# 📚 ResearchBot - Model Preparation Notebook
This notebook loads the arXiv metadata, filters computer science papers, and prepares the dataset.

In [2]:
import json
import csv

# Input and output files
input_file = r'C:/Users/rosaa/OneDrive/Documents/nullclass_intern_task3/archive/arxiv-metadata-oai-snapshot.json'
output_file = 'filtered_cs_papers.csv'

# Categories to keep
target_prefix = 'cs.'

# Open input and output
with open(input_file, 'r', encoding='utf-8') as infile, open(output_file, 'w', newline='', encoding='utf-8') as outfile:
    writer = csv.writer(outfile)
    # Write CSV headers
    writer.writerow(['id', 'title', 'abstract', 'categories'])

    count = 0
    for line in infile:
        try:
            paper = json.loads(line)
            categories = paper.get('categories', '')
            if target_prefix in categories:
                writer.writerow([
                    paper.get('id', ''),
                    paper.get('title', '').strip(),
                    paper.get('abstract', '').strip(),
                    categories
                ])
                count += 1
            if count >= 5000:
                break  # Optional: stop after 5000 papers
        except json.JSONDecodeError:
            continue

print(f"✅ Done! Saved {count} computer science papers to '{output_file}'.")


✅ Done! Saved 5000 computer science papers to 'filtered_cs_papers.csv'.


In [1]:
# Load and preview filtered CSV
import pandas as pd

df = pd.read_csv("filtered_cs_papers.csv")
df = df.dropna(subset=["title", "abstract"])
df["content"] = df["title"] + ". " + df["abstract"]

df.head()


Unnamed: 0,id,title,abstract,categories,content
0,704.0002,Sparsity-certifying Graph Decompositions,"We describe a new algorithm, the $(k,\ell)$-pe...",math.CO cs.CG,Sparsity-certifying Graph Decompositions.

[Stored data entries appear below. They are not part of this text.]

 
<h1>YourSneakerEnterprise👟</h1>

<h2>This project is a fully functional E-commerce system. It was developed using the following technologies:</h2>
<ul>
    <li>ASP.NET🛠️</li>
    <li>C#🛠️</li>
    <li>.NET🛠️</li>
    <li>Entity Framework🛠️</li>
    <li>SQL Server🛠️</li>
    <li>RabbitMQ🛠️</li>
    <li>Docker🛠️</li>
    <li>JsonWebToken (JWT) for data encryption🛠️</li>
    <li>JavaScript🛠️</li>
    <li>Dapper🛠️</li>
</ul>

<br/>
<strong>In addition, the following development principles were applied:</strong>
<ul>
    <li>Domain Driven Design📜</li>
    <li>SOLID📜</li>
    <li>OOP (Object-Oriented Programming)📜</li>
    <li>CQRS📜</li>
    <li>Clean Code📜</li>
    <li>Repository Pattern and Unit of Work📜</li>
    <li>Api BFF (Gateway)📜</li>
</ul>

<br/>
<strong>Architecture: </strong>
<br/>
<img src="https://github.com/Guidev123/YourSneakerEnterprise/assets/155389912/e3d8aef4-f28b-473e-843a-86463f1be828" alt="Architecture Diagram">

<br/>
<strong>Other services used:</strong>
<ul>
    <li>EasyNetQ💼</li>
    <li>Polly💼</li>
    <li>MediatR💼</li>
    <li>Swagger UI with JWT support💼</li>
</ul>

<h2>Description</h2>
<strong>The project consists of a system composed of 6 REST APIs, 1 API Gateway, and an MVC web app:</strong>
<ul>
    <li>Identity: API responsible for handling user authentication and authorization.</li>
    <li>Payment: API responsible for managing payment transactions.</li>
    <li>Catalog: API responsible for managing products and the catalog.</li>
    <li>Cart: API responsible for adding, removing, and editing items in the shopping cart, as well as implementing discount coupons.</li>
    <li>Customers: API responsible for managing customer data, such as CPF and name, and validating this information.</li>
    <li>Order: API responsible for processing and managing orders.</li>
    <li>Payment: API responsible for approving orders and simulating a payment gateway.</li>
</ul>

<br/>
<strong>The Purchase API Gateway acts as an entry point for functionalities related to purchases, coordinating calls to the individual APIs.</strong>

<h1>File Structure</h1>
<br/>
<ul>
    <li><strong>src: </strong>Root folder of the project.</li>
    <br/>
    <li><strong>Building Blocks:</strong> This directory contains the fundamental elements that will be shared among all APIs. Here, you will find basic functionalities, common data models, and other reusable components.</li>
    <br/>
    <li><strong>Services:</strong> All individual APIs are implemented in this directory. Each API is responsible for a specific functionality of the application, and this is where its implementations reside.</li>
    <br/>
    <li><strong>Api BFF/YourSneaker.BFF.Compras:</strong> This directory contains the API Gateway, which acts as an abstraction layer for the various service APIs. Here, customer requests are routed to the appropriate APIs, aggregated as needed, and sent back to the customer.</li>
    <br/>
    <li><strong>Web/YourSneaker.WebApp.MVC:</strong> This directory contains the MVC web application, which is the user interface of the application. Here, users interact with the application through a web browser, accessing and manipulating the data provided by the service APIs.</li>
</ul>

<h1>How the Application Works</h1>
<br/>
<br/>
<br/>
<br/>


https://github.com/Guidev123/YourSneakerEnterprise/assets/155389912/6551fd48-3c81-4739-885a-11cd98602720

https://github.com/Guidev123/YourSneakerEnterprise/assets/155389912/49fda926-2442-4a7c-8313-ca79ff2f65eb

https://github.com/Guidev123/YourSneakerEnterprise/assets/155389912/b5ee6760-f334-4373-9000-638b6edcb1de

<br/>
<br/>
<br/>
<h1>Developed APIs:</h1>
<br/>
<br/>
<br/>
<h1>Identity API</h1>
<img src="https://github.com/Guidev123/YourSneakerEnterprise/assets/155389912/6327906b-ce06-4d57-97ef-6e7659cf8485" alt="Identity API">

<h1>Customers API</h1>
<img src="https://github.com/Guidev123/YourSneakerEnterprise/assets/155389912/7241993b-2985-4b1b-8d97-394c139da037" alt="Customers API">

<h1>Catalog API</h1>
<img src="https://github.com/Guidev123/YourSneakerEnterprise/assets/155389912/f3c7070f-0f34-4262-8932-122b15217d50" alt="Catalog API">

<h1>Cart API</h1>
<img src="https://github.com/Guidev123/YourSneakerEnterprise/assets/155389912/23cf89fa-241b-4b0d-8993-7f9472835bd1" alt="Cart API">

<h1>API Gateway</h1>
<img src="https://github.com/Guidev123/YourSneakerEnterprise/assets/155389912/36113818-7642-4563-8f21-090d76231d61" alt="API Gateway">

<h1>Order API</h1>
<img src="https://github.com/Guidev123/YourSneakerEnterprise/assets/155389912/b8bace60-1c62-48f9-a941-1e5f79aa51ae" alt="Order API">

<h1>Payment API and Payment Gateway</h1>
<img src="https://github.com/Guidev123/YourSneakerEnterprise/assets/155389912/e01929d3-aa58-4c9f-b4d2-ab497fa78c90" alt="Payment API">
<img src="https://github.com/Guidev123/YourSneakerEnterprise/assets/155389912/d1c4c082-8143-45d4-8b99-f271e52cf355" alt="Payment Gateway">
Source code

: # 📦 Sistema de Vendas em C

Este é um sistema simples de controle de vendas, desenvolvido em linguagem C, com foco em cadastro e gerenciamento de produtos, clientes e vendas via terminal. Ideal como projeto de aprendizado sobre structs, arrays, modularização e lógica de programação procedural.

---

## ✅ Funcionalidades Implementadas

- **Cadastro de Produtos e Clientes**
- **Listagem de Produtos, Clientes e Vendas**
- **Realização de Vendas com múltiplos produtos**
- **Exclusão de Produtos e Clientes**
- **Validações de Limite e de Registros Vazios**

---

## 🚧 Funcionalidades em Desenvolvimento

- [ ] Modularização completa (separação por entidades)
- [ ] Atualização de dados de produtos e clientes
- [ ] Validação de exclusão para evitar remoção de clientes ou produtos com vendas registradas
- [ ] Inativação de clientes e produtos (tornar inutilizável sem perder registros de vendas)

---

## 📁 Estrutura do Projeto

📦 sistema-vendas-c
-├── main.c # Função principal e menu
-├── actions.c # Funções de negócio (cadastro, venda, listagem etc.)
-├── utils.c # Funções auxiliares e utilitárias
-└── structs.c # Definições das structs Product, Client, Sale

We d...
1,704.0003,The evolution of the Earth-Moon system based o...,The evolution of Earth-Moon system is describe...,physics.gen-ph,The evolution of the Earth-Moon system based o...
2,704.0021,Molecular Synchronization Waves in Arrays of A...,Spatiotemporal pattern formation in a product-...,nlin.PS physics.chem-ph q-bio.MN,Molecular Synchronization Waves in Arrays of A...
3,704.0033,Convergence of the discrete dipole approximati...,We performed a rigorous theoretical convergenc...,physics.optics physics.comp-ph,Convergence of the discrete dipole approximati...
4,704.0035,Convergence of the discrete dipole approximati...,We propose an extrapolation technique that all...,physics.optics physics.comp-ph,Convergence of the discrete dipole approximati...